Cast: Benedict Cumberbatch, Dev Patel, Richard Ayaode, Ralph Fiennes, Ben Kingsley, Rupert Friend
Duration: 39 minutes
Director: Wes Anderson
Available on: Netflix
Wes Anderson gives artifice a good reputation. By his barefaced, shameless, relentless insistence upon it, until it produces the effect of being stuffed, of having seen too much and with the rattling pace of deadpan dialogues, having heard too much. With his latest short film The Wonderful Story of Henry Sugar, adapted from Roald Dahl’s short story — one of four, including The Swan, The Rat Catcher, and Poison — he pulls this lever of speed, of artifice, so hard, he breaks it.
It begins, not with the story itself, but with Roald Dahl (Ralph Fiennes) taking us through his daily regimen, his space, and then, to his narrating the story of Henry Sugar (Benedict Cumberbatch).
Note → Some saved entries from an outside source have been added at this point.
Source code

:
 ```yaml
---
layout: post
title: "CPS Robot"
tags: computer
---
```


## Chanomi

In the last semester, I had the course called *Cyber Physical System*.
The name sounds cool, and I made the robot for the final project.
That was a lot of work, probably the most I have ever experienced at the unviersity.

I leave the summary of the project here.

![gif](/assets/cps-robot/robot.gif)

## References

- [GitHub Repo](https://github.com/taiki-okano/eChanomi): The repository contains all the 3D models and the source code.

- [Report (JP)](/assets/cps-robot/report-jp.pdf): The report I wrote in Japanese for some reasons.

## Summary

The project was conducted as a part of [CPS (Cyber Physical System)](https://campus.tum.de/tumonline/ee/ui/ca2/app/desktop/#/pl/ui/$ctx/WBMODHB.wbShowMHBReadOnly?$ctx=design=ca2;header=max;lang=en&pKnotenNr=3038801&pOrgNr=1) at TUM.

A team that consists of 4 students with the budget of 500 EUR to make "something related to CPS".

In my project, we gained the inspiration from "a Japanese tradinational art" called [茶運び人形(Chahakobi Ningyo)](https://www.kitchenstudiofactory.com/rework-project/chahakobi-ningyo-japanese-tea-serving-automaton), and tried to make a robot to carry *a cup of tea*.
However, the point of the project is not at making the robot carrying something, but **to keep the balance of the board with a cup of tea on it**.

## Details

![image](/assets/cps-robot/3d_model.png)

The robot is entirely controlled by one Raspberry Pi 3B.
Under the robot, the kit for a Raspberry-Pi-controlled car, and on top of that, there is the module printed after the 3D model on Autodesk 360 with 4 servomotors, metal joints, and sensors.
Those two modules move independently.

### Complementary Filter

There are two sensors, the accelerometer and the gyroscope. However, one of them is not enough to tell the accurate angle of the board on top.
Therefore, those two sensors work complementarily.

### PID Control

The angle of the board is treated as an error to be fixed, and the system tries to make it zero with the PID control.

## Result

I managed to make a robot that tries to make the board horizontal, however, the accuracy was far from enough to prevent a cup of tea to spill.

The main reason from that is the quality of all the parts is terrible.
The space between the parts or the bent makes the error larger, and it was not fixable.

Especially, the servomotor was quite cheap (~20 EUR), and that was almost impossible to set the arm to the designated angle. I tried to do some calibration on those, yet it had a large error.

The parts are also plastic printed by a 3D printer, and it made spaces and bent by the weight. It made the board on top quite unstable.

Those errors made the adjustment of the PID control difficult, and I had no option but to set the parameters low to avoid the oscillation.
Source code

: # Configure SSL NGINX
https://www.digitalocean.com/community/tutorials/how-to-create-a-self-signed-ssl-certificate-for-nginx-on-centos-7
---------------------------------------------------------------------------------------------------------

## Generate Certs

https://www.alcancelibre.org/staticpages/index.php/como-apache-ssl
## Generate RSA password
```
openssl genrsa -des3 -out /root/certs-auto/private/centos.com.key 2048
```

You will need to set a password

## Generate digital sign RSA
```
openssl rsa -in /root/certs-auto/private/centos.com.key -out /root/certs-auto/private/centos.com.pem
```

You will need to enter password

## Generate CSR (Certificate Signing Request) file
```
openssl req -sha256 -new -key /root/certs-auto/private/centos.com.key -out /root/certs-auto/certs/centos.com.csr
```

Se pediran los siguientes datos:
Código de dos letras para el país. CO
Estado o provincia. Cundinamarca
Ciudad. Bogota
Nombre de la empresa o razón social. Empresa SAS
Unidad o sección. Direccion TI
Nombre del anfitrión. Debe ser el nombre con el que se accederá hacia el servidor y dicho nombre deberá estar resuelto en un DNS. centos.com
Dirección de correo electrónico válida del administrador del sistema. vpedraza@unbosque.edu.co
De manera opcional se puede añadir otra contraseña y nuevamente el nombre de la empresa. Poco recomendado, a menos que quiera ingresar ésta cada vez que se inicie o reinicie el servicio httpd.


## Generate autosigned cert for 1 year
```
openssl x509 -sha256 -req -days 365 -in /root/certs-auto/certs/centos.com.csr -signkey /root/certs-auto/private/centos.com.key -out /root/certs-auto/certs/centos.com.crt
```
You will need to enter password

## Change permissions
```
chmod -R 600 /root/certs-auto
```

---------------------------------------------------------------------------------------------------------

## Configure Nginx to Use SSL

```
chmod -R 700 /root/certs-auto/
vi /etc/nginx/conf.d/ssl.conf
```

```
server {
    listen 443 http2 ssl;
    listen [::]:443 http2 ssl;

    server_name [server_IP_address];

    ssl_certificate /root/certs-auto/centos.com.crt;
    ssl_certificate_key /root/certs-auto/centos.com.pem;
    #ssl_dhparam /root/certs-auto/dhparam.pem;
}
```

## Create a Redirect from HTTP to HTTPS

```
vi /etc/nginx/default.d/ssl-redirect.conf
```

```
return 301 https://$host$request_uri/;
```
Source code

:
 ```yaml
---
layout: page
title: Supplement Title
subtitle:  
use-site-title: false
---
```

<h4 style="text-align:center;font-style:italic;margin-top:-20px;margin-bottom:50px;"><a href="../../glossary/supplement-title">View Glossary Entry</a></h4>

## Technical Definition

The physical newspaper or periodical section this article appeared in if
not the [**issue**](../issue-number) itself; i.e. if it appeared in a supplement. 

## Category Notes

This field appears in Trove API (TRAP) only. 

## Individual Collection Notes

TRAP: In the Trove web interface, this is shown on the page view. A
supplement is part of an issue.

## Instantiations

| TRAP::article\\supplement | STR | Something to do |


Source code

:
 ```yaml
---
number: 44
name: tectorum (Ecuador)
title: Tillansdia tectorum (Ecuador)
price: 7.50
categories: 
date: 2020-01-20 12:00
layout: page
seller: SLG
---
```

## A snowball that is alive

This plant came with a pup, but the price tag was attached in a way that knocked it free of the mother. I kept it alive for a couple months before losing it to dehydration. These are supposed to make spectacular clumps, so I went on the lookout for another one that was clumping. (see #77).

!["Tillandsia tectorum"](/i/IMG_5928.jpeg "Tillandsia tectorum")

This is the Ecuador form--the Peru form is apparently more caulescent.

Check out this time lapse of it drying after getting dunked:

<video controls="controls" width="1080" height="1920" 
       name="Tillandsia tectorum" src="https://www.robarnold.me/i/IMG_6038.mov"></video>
This is because, as Anderson notes in interviews, he was in love with the voice of Dahl’s narration, that detached yet notorious dryness, and wanted to somehow lasso that into the film. The narration, which was at first done by Dahl, switches to Sugar, and then, switches again. And again. Till subjectivity, the very question of whose story this is about, sounds silly.